Armed with a strategy and a target, Porter and June spent the past several years honing their approach, including developing a synthetic virus to deliver genes that would program T cells to hunt down CD19. In August 2010, backed by $1 million in private funding, they began a three-person trial. They drew blood from the patients, isolated the T cells, and infected them with the engineered virus. The patients received injections of their genetically modified T cells over three days, and then the waiting game began.
It took less than a month for the results to surpass Porter’s loftiest expectations. When injected, the three patients were each carrying more than two pounds of tumor. For years—in one case, a decade—their cancer had withstood every treatment doctors could throw at it. Yet four weeks after receiving the modified T cells, nearly all of it was gone. A thousand cancer cells died for every T cell injected, the team calculates. Two of the patients are now in complete remission, and the third has far fewer leukemia cells than before.
Porter, June, and their colleagues suddenly became the center of attention. Since many forms of leukemia involve B cells, the CD19-focused approach should theoretically work for about three-quarters of blood cancer patients. Some scientists believe the treatment might be useful for a slate of other cancers as well. No wonder the team from Penn has been besieged by entreaties for entry into clinical trials and other sorts of help.
The researchers are taking it slow, however.
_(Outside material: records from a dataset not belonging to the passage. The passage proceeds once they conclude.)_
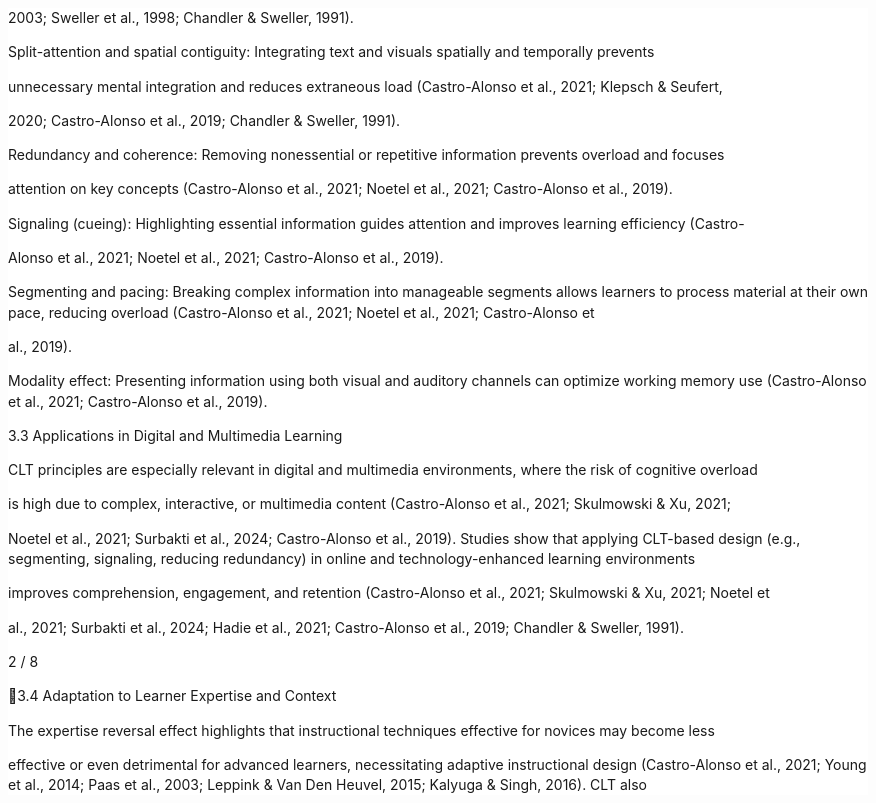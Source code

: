 2003; Sweller et al., 1998; Chandler & Sweller, 1991).

Split-attention and spatial contiguity: Integrating text and visuals spatially and temporally prevents

unnecessary mental integration and reduces extraneous load (Castro-Alonso et al., 2021; Klepsch & Seufert,

2020; Castro-Alonso et al., 2019; Chandler & Sweller, 1991).

Redundancy and coherence: Removing nonessential or repetitive information prevents overload and focuses

attention on key concepts (Castro-Alonso et al., 2021; Noetel et al., 2021; Castro-Alonso et al., 2019).

Signaling (cueing): Highlighting essential information guides attention and improves learning efficiency (Castro-

Alonso et al., 2021; Noetel et al., 2021; Castro-Alonso et al., 2019).

Segmenting and pacing: Breaking complex information into manageable segments allows learners to process
material at their own pace, reducing overload (Castro-Alonso et al., 2021; Noetel et al., 2021; Castro-Alonso et

al., 2019).

Modality effect: Presenting information using both visual and auditory channels can optimize working memory
use (Castro-Alonso et al., 2021; Castro-Alonso et al., 2019).

3.3 Applications in Digital and Multimedia Learning

CLT principles are especially relevant in digital and multimedia environments, where the risk of cognitive overload

is high due to complex, interactive, or multimedia content (Castro-Alonso et al., 2021; Skulmowski & Xu, 2021;

Noetel et al., 2021; Surbakti et al., 2024; Castro-Alonso et al., 2019). Studies show that applying CLT-based design
(e.g., segmenting, signaling, reducing redundancy) in online and technology-enhanced learning environments

improves comprehension, engagement, and retention (Castro-Alonso et al., 2021; Skulmowski & Xu, 2021; Noetel et

al., 2021; Surbakti et al., 2024; Hadie et al., 2021; Castro-Alonso et al., 2019; Chandler & Sweller, 1991).

2 / 8

3.4 Adaptation to Learner Expertise and Context

The expertise reversal effect highlights that instructional techniques effective for novices may become less

effective or even detrimental for advanced learners, necessitating adaptive instructional design (Castro-Alonso et
al., 2021; Young et al., 2014; Paas et al., 2003; Leppink & Van Den Heuvel, 2015; Kalyuga & Singh, 2016). CLT also
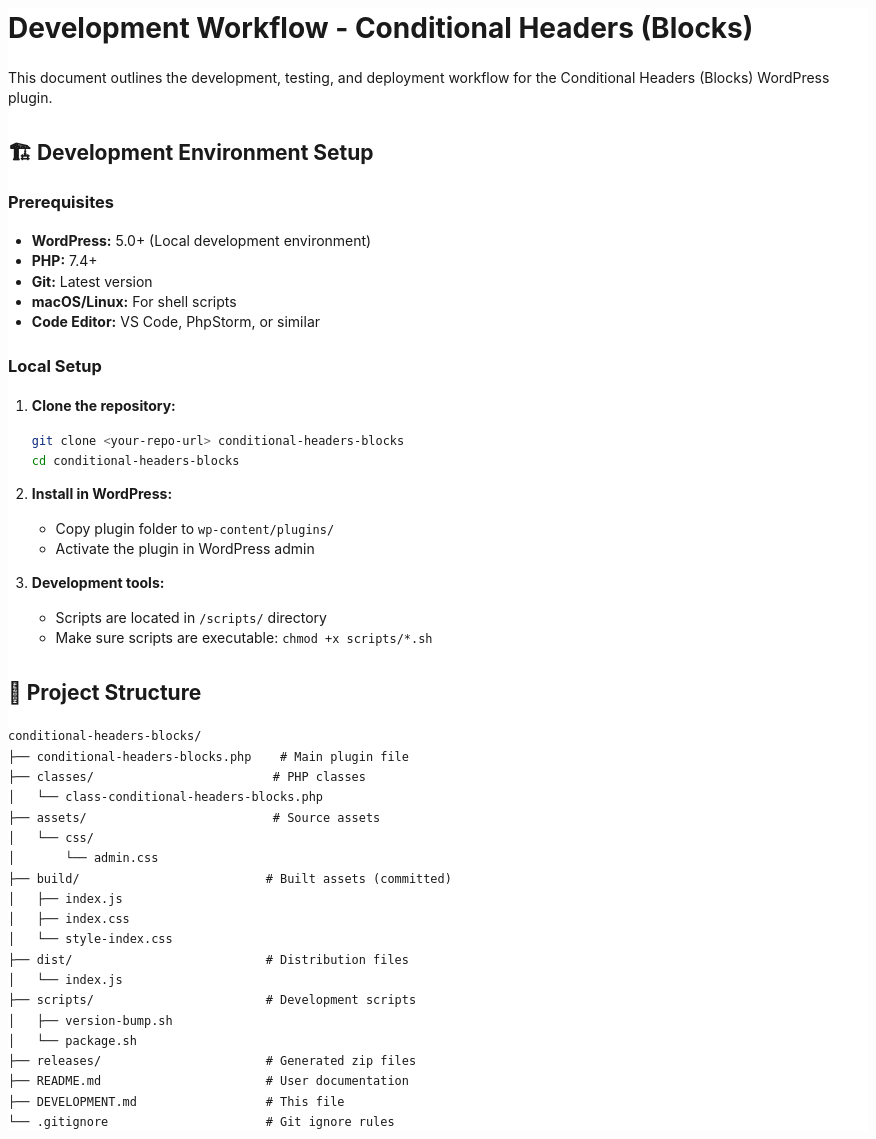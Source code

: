 # Development Workflow - Conditional Headers (Blocks)

This document outlines the development, testing, and deployment workflow for the Conditional Headers (Blocks) WordPress plugin.

## 🏗️ Development Environment Setup

### Prerequisites
- **WordPress:** 5.0+ (Local development environment)
- **PHP:** 7.4+ 
- **Git:** Latest version
- **macOS/Linux:** For shell scripts
- **Code Editor:** VS Code, PhpStorm, or similar

### Local Setup
1. **Clone the repository:**
   ```bash
   git clone <your-repo-url> conditional-headers-blocks
   cd conditional-headers-blocks
   ```

2. **Install in WordPress:**
   - Copy plugin folder to `wp-content/plugins/`
   - Activate the plugin in WordPress admin

3. **Development tools:**
   - Scripts are located in `/scripts/` directory
   - Make sure scripts are executable: `chmod +x scripts/*.sh`

## 📁 Project Structure

```
conditional-headers-blocks/
├── conditional-headers-blocks.php    # Main plugin file
├── classes/                         # PHP classes
│   └── class-conditional-headers-blocks.php
├── assets/                          # Source assets
│   └── css/
│       └── admin.css
├── build/                          # Built assets (committed)
│   ├── index.js
│   ├── index.css
│   └── style-index.css
├── dist/                           # Distribution files
│   └── index.js
├── scripts/                        # Development scripts
│   ├── version-bump.sh
│   └── package.sh
├── releases/                       # Generated zip files
├── README.md                       # User documentation
├── DEVELOPMENT.md                  # This file
└── .gitignore                      # Git ignore rules
```
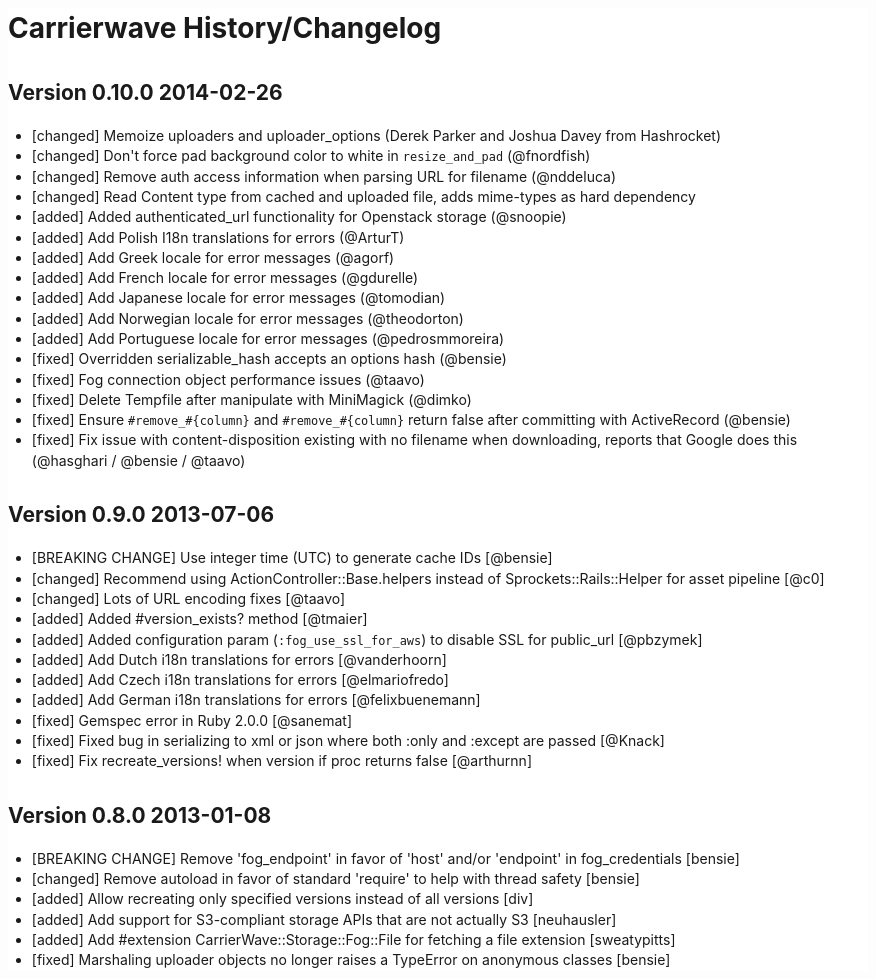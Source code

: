 # Carrierwave History/Changelog

## Version 0.10.0 2014-02-26

* [changed] Memoize uploaders and uploader_options (Derek Parker and Joshua Davey from Hashrocket)
* [changed] Don't force pad background color to white in `resize_and_pad` (@fnordfish)
* [changed] Remove auth access information when parsing URL for filename (@nddeluca)
* [changed] Read Content type from cached and uploaded file, adds mime-types as hard dependency
* [added] Added authenticated_url functionality for Openstack storage (@snoopie)
* [added] Add Polish I18n translations for errors (@ArturT)
* [added] Add Greek locale for error messages (@agorf)
* [added] Add French locale for error messages (@gdurelle)
* [added] Add Japanese locale for error messages (@tomodian)
* [added] Add Norwegian locale for error messages (@theodorton)
* [added] Add Portuguese locale for error messages (@pedrosmmoreira)
* [fixed] Overridden serializable_hash accepts an options hash (@bensie)
* [fixed] Fog connection object performance issues (@taavo)
* [fixed] Delete Tempfile after manipulate with MiniMagick (@dimko)
* [fixed] Ensure `#remove_#{column}` and `#remove_#{column}` return false after committing with ActiveRecord (@bensie)
* [fixed] Fix issue with content-disposition existing with no filename when downloading, reports that Google does this (@hasghari / @bensie / @taavo)

## Version 0.9.0 2013-07-06

* [BREAKING CHANGE] Use integer time (UTC) to generate cache IDs [@bensie]
* [changed] Recommend using ActionController::Base.helpers instead of Sprockets::Rails::Helper for asset pipeline [@c0]
* [changed] Lots of URL encoding fixes [@taavo]
* [added] Added #version_exists? method [@tmaier]
* [added] Added configuration param (`:fog_use_ssl_for_aws`) to disable SSL for public_url [@pbzymek]
* [added] Add Dutch i18n translations for errors [@vanderhoorn]
* [added] Add Czech i18n translations for errors [@elmariofredo]
* [added] Add German i18n translations for errors [@felixbuenemann]
* [fixed] Gemspec error in Ruby 2.0.0 [@sanemat]
* [fixed] Fixed bug in serializing to xml or json where both :only and :except are passed [@Knack]
* [fixed] Fix recreate_versions! when version if proc returns false [@arthurnn]

## Version 0.8.0 2013-01-08

* [BREAKING CHANGE] Remove 'fog\_endpoint' in favor of 'host' and/or 'endpoint' in fog_credentials [bensie]
* [changed] Remove autoload in favor of standard 'require' to help with thread safety [bensie]
* [added] Allow recreating only specified versions instead of all versions [div]
* [added] Add support for S3-compliant storage APIs that are not actually S3 [neuhausler]
* [added] Add #extension CarrierWave::Storage::Fog::File for fetching a file extension [sweatypitts]
* [fixed] Marshaling uploader objects no longer raises a TypeError on anonymous classes [bensie]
Porter and his team know not to look too far ahead after such a small trial. They will have to address side effects such as the flulike symptoms and the kidney failure that occurred in one patient due to all the dead cells the body had to cleanse from the blood. Porter will also monitor the patients’ long-term health; since they lack healthy B cells, they may require lifelong immunoglobulin to help resist other cancers, immune disorders, and infectious disease.
The team’s primary goal at the moment is figuring out what made the treatment work so well. They may be the maestros who gave the orchestra the sheet music, but they are not sure which instruments led to the successful sound. A week after the release of Porter’s 2011 paper, a team conducting a similar study at Memorial Sloan-Kettering Cancer Center reported only moderate success in a nine-patient trial. Porter and June are now participating in a new trial, funded by the National Cancer Institute, that will administer about a dozen patients a fifty-fifty mixture of cells from the Penn and Sloan-Kettering groups. Watching how the cells behave will let the teams see how they differ and draw conclusions about why.
Jumping from leukemia to other cancers will require even more time. “The challenge is finding targets that exist on other types of cancer cells but not on normal cells,” says pediatric oncologist Stephan Grupp of the Children’s Hospital of Philadelphia, who worked with Porter on testing the treatment in mice. It will not be easy, but Porter is hopeful that one day doctors specializing in other cancers will experience what he did when examining one of his leukemia patients not long after that phone call on the quad: He felt under the man’s arm for his lymph nodes, which had been enlarged by the cancer for years. Porter was astonished. The swelling was gone.